Exercise goal = Print the data below exactly as it stands, and keep the pictures out.
_____
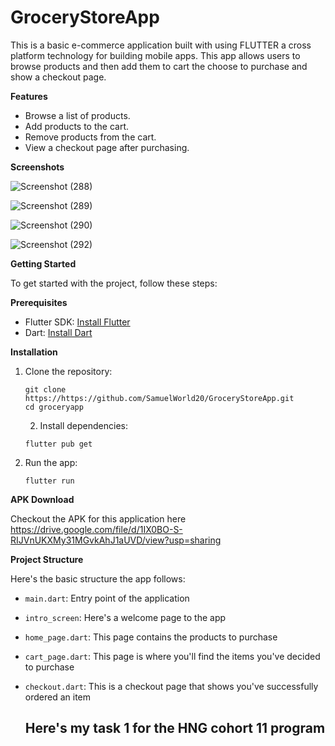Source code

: # GroceryStoreApp

This is a basic e-commerce application built with using FLUTTER a cross platform technology for building mobile apps. This app allows users to browse products and then add them to cart the choose to purchase and show a checkout page.

**Features**

- Browse a list of products.
- Add products to the cart.
- Remove products from the cart.
- View a checkout page after purchasing.

**Screenshots**


![Screenshot (288)](https://github.com/SamuelWorld20/GroceryStoreApp/assets/90863438/038b2b60-5253-4fb3-b675-aea0e566ac79)

![Screenshot (289)](https://github.com/SamuelWorld20/GroceryStoreApp/assets/90863438/9e7edbb0-d699-4f14-96fb-dea48df69f29)

![Screenshot (290)](https://github.com/SamuelWorld20/GroceryStoreApp/assets/90863438/58a72e7a-3f88-4222-8206-318fd3687d29)

![Screenshot (292)](https://github.com/SamuelWorld20/GroceryStoreApp/assets/90863438/6c507b13-8b39-4c82-940b-1ea4a74a6401)


**Getting Started**

To get started with the project, follow these steps:

**Prerequisites**
- Flutter SDK: [Install Flutter](https://flutter.dev/docs/get-started/install)
- Dart: [Install Dart](https://dart.dev/get-dart)

**Installation**

1. Clone the repository:
   ```
   git clone https://https://github.com/SamuelWorld20/GroceryStoreApp.git
   cd groceryapp
   ```

   2. Install dependencies:
   ```
   flutter pub get
   ```

3. Run the app:
   ```
   flutter run
   ```

**APK Download**

Checkout the APK for this application here https://drive.google.com/file/d/1IX0BO-S-RIJVnUKXMy31MGvkAhJ1aUVD/view?usp=sharing

**Project Structure**

Here's the basic structure the app follows:

- `main.dart`: Entry point of the application
- `intro_screen`: Here's a welcome page to the app
- `home_page.dart`: This page contains the products to purchase
- `cart_page.dart`: This page is where you'll find the items you've decided to purchase
- `checkout.dart`: This is a checkout page that shows you've successfully ordered an item

  ## Here's my task 1 for the HNG cohort 11 program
_____
Output of the task =
Source code

: # GroceryStoreApp

This is a basic e-commerce application built with using FLUTTER a cross platform technology for building mobile apps. This app allows users to browse products and then add them to cart the choose to purchase and show a checkout page.

**Features**

- Browse a list of products.
- Add products to the cart.
- Remove products from the cart.
- View a checkout page after purchasing.

**Screenshots**


![Screenshot (288)](https://github.com/SamuelWorld20/GroceryStoreApp/assets/90863438/038b2b60-5253-4fb3-b675-aea0e566ac79)

![Screenshot (289)](https://github.com/SamuelWorld20/GroceryStoreApp/assets/90863438/9e7edbb0-d699-4f14-96fb-dea48df69f29)

![Screenshot (290)](https://github.com/SamuelWorld20/GroceryStoreApp/assets/90863438/58a72e7a-3f88-4222-8206-318fd3687d29)

![Screenshot (292)](https://github.com/SamuelWorld20/GroceryStoreApp/assets/90863438/6c507b13-8b39-4c82-940b-1ea4a74a6401)


**Getting Started**

To get started with the project, follow these steps:

**Prerequisites**
- Flutter SDK: [Install Flutter](https://flutter.dev/docs/get-started/install)
- Dart: [Install Dart](https://dart.dev/get-dart)

**Installation**

1. Clone the repository:
   ```
   git clone https://https://github.com/SamuelWorld20/GroceryStoreApp.git
   cd groceryapp
   ```

   2. Install dependencies:
   ```
   flutter pub get
   ```

3. Run the app:
   ```
   flutter run
   ```

**APK Download**

Checkout the APK for this application here https://drive.google.com/file/d/1IX0BO-S-RIJVnUKXMy31MGvkAhJ1aUVD/view?usp=sharing

**Project Structure**

Here's the basic structure the app follows:

- `main.dart`: Entry point of the application
- `intro_screen`: Here's a welcome page to the app
- `home_page.dart`: This page contains the products to purchase
- `cart_page.dart`: This page is where you'll find the items you've decided to purchase
- `checkout.dart`: This is a checkout page that shows you've successfully ordered an item

  ## Here's my task 1 for the HNG cohort 11 program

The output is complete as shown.